What if I had been there with another man? For that matter, what if I had not been white? What exactly were a dozen cops planning to do to me in the woods under cover of night?

A protester holding a sign at 27th and O Streets on May 30, 2020. Photo by Dylan Widger

I was raised to trust cops. The first time this faith was shaken was in 2009. My girlfriend and I were newly dating. We thought it would be romantic to get outside of Lincoln to look at the constellations. We went to Wilderness Park, outside of town.

A SWAT team — six men in black armor, with rifles — hunted us down in the woods. They stopped us from getting to our car, and they called in another six officers in squad cars.

I put on a folksy accent when I spoke to the cops. I made a reference to football, and tried to seem like a “good old boy.” This quickly deescalated their aggression. I now know a name for my performance: I was using my white privilege.

Rapport established, one particularly talkative cop told me that the police were not looking for people like me in the park. Instead, they expected to find gay men having sex.
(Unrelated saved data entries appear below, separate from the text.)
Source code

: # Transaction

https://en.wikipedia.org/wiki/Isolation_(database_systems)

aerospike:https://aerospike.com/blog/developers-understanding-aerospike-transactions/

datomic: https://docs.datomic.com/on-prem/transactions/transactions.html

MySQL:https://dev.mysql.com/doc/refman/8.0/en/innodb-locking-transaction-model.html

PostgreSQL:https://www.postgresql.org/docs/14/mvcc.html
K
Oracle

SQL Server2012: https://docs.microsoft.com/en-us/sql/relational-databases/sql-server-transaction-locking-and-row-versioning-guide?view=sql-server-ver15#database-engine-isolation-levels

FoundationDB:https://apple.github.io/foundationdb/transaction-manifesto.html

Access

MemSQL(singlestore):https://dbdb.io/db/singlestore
I was advised by the cops to stick to another park at night, so that I could avoid seeing gay people.

I am not always perceived as straight, but I had evidently passed in the eyes of these cops. What if I had been there with another man? For that matter, what if I had not been white? What exactly were a dozen cops planning to do to me in the woods under cover of night? These inescapable questions opened my ears to Black people, queer people, immigrants and others who are constant targets of brutality and oppression by police.
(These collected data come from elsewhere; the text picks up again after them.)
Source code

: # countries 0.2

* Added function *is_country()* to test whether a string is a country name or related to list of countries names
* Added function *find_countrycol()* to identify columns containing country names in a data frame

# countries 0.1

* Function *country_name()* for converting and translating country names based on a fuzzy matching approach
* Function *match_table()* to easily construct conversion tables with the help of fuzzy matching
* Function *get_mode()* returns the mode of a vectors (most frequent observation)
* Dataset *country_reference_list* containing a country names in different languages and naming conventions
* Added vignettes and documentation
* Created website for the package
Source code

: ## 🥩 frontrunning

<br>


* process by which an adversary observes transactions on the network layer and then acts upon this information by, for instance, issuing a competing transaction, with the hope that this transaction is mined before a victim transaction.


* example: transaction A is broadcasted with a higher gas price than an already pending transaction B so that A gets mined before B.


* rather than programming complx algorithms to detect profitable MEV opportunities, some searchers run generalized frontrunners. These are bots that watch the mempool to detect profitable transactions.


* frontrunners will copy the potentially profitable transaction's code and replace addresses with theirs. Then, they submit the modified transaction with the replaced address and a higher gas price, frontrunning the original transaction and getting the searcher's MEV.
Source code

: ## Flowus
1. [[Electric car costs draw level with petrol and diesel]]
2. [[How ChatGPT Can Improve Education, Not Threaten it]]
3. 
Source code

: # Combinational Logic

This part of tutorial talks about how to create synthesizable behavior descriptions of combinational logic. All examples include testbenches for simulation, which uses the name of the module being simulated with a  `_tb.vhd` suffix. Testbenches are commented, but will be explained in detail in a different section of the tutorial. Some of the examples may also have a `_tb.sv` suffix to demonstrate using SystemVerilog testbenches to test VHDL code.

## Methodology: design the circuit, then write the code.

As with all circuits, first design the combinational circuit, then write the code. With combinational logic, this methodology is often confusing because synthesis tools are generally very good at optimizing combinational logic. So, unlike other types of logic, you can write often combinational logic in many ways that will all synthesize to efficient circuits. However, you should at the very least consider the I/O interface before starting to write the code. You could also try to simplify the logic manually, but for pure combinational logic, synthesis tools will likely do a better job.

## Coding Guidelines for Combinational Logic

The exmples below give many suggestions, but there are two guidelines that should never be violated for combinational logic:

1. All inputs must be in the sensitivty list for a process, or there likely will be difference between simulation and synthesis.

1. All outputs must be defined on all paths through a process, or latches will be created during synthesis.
That was a transformative experience. Over the last two weeks, I’ve had a further transformation. I watched livestreams of police in Lincoln attacking my friends. My friends were jailed and tear-gassed for peaceful political speech. Children who are too young to vote tried to express political beliefs and were met with rubber bullets. A journalist was assaulted and detained because he recorded the police committing these crimes.

Until a few days ago I really believed in the Lincoln city government. Sure, we all know federal government is broken, but it seemed to me that local government was different: a collaboration among citizens, working together to solve problems.
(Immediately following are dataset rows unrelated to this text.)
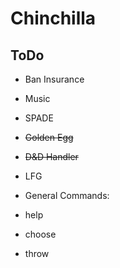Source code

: # Chinchilla

## ToDo
- Ban Insurance
- Music
- SPADE
- ~~Golden Egg~~
- ~~D&D Handler~~
- LFG


- General Commands:
- help
- choose
- throw

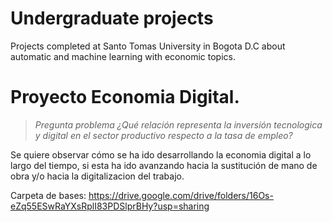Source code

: # Undergraduate projects
Projects completed at Santo Tomas University in Bogota D.C about automatic and machine learning with economic topics.

# **Proyecto Economia Digital.**

> *Pregunta problema ¿Qué relación representa la inversión tecnologica y digital en el sector productivo respecto a la tasa de empleo?*

Se quiere observar cómo se ha ido desarrollando la economia digital a lo largo del tiempo, si esta ha ido avanzando hacia la sustitución de mano de obra y/o hacia la digitalizacion del trabajo.

Carpeta de bases:
https://drive.google.com/drive/folders/16Os-eZq55ESwRaYXsRplI83PDSlprBHy?usp=sharing
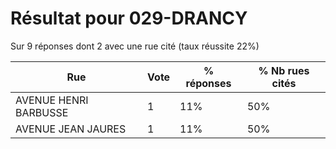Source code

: # Résultat pour 029-DRANCY

Sur 9 réponses dont 2 avec une rue cité (taux réussite 22%)

| Rue | Vote | % réponses | % Nb rues cités|
|-----|------|------------|----------------|
| AVENUE HENRI BARBUSSE | 1 | 11% | 50%|
| AVENUE JEAN JAURES | 1 | 11% | 50%|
Until a few days ago, I did not learn the lesson that the SWAT team had tried to teach me in Wilderness Park. I persisted in believing that governments protect human rights. Because of this belief, I volunteered in local political campaigns. I testified in city council meetings when I felt I had valuable perspective on an issue. I joined coalitions of other citizens. I thought local government valued our voices.

I am embarrassed at how badly I misunderstood. In truth, city government sees my friends as enemy combatants. It sees Lincoln neighborhoods as, to use the word of the Secretary of Defense, a “battlespace.” When criticized, it responds with simple violence. My government sees my political thought as a hostile ideology to crush. It sees racial justice as a threat to order.

I am feeling deeply betrayed. I don’t know who I am becoming. Perhaps my political opinions will become the hostile ideology that my government fears. What I am now seeing and feeling for the first time is something people of color have long known. I feel foolish for my previous lack of understanding. I don’t yet know how I will change to accommodate the fact that I am my government’s enemy.